> [YOUR TASK]: Please filter the listing below and copy out the lines that hold "obelisk".

> [PROVIDED INFORMATION]:
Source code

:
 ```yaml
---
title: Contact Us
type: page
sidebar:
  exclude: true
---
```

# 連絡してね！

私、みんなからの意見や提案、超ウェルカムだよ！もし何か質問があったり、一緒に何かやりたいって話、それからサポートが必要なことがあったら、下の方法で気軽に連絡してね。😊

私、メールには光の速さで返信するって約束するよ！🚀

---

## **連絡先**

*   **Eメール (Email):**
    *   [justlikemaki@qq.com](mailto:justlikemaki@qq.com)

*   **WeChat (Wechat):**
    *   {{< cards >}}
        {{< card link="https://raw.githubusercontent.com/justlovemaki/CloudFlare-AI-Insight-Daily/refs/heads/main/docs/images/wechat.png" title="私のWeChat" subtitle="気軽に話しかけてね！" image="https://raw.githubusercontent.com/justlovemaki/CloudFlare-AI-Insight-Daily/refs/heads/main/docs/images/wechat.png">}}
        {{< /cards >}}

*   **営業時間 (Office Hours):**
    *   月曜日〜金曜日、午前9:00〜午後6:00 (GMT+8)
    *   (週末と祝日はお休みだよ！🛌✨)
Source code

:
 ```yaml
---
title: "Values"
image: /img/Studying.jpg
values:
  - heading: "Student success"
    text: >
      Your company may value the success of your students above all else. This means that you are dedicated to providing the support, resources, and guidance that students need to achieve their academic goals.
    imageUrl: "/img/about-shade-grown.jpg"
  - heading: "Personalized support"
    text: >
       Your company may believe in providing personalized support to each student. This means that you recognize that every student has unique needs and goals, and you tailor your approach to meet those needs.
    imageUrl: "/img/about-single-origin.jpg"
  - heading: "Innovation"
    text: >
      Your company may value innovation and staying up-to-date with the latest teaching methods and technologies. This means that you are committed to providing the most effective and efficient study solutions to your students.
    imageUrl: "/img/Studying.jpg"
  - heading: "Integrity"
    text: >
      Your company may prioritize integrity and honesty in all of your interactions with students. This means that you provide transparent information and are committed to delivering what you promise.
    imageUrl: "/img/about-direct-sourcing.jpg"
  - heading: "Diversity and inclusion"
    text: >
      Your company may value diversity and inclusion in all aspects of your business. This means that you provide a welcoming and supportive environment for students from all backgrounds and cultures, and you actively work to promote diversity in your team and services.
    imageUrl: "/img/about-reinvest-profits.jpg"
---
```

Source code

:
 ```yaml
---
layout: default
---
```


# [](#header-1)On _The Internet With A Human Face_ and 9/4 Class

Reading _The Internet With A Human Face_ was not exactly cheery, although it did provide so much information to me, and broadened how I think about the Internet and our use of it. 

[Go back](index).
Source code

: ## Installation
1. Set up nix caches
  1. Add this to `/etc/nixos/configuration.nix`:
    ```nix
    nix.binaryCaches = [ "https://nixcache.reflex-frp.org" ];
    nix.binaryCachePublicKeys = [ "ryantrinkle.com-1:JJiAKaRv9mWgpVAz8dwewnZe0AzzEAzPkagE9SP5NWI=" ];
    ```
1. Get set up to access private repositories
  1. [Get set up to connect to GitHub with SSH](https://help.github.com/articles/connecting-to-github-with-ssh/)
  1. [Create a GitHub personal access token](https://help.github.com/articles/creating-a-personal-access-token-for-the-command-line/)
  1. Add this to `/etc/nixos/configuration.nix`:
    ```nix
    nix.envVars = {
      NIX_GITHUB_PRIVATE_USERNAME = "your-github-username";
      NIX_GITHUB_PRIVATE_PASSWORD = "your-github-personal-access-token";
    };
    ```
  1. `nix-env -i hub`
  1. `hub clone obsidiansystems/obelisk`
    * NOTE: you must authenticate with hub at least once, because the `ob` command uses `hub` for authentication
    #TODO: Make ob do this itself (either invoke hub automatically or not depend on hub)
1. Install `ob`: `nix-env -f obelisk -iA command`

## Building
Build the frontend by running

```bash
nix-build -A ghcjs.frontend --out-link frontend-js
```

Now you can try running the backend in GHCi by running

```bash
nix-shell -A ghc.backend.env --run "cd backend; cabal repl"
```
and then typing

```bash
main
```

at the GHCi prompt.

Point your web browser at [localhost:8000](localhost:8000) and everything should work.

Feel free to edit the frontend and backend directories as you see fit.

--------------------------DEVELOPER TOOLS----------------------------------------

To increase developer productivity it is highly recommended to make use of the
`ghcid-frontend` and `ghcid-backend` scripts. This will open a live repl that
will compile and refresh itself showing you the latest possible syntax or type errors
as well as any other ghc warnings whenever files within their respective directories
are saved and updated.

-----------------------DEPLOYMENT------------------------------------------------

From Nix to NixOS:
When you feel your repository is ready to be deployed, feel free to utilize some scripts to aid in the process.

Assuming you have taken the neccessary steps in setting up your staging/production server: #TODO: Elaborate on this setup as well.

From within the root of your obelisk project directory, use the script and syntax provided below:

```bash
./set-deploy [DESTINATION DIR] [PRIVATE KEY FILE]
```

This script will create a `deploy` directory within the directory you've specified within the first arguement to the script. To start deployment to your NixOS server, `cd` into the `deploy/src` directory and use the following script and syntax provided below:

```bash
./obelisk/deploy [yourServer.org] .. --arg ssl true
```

> [OUTPUT FOR THIS EXERCISE]:
  1. `hub clone obsidiansystems/obelisk`
1. Install `ob`: `nix-env -f obelisk -iA command`
From within the root of your obelisk project directory, use the script and syntax provided below:
./obelisk/deploy [yourServer.org] .. --arg ssl true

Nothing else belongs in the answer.